» Task material
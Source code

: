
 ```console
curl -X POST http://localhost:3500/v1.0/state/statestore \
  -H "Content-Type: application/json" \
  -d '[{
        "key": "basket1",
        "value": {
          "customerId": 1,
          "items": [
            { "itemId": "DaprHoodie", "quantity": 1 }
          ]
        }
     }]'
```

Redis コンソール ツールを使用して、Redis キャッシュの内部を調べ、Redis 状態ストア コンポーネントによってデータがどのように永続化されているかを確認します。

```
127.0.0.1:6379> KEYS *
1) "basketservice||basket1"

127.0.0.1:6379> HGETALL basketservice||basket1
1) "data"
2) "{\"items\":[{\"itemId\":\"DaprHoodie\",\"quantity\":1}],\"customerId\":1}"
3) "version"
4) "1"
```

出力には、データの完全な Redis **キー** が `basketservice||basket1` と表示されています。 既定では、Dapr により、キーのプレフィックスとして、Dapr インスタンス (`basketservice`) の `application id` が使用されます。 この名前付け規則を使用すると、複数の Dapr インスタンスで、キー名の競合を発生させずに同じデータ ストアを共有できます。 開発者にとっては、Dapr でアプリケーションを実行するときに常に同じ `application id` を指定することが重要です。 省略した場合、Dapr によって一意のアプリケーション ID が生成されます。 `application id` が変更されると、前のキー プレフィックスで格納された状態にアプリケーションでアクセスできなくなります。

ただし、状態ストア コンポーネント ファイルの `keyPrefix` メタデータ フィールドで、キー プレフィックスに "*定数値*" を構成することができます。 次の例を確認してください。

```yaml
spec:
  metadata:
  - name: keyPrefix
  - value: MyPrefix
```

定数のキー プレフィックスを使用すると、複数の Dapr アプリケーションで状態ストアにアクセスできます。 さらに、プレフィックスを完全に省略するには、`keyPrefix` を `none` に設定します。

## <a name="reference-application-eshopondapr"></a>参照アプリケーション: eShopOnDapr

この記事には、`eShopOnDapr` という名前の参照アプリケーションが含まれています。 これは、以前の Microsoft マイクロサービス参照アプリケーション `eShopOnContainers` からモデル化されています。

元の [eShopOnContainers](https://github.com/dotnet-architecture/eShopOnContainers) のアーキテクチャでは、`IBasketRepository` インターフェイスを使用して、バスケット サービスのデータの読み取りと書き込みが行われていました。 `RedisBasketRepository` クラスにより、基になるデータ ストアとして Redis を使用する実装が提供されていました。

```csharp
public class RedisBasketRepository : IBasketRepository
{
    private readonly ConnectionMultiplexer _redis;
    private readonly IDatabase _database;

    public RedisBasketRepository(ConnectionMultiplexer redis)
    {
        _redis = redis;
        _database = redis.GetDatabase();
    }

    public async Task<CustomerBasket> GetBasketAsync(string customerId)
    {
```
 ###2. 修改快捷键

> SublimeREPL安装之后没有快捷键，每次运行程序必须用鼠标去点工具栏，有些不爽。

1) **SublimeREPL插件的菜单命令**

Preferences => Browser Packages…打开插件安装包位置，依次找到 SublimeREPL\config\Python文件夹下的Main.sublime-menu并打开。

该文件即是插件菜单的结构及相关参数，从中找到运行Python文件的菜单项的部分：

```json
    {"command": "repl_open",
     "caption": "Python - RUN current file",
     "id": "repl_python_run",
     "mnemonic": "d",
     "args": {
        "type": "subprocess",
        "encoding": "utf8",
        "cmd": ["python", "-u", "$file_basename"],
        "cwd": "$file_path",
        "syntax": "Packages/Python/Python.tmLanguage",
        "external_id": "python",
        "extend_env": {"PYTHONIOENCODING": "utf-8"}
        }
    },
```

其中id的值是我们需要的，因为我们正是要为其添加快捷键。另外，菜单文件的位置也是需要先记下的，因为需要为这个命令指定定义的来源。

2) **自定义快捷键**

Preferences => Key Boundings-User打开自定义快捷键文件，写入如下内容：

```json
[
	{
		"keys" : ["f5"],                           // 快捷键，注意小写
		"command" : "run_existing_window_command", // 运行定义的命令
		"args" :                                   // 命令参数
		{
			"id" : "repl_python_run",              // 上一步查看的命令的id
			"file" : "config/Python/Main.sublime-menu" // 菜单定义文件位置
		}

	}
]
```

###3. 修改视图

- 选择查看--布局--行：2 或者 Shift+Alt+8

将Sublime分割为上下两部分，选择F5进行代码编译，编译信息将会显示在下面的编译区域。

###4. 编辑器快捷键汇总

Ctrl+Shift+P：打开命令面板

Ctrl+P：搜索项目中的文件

» About this exercise
Write out, please, only the lines from the one with "其中id的值是我们需要的，因" through the last line above, both included and unchanged.

» Output below
其中id的值是我们需要的，因为我们正是要为其添加快捷键。另外，菜单文件的位置也是需要先记下的，因为需要为这个命令指定定义的来源。

2) **自定义快捷键**

Preferences => Key Boundings-User打开自定义快捷键文件，写入如下内容：

```json
[
	{
		"keys" : ["f5"],                           // 快捷键，注意小写
		"command" : "run_existing_window_command", // 运行定义的命令
		"args" :                                   // 命令参数
		{
			"id" : "repl_python_run",              // 上一步查看的命令的id
			"file" : "config/Python/Main.sublime-menu" // 菜单定义文件位置
		}

	}
]
```

###3. 修改视图

- 选择查看--布局--行：2 或者 Shift+Alt+8

将Sublime分割为上下两部分，选择F5进行代码编译，编译信息将会显示在下面的编译区域。

###4. 编辑器快捷键汇总

Ctrl+Shift+P：打开命令面板

Ctrl+P：搜索项目中的文件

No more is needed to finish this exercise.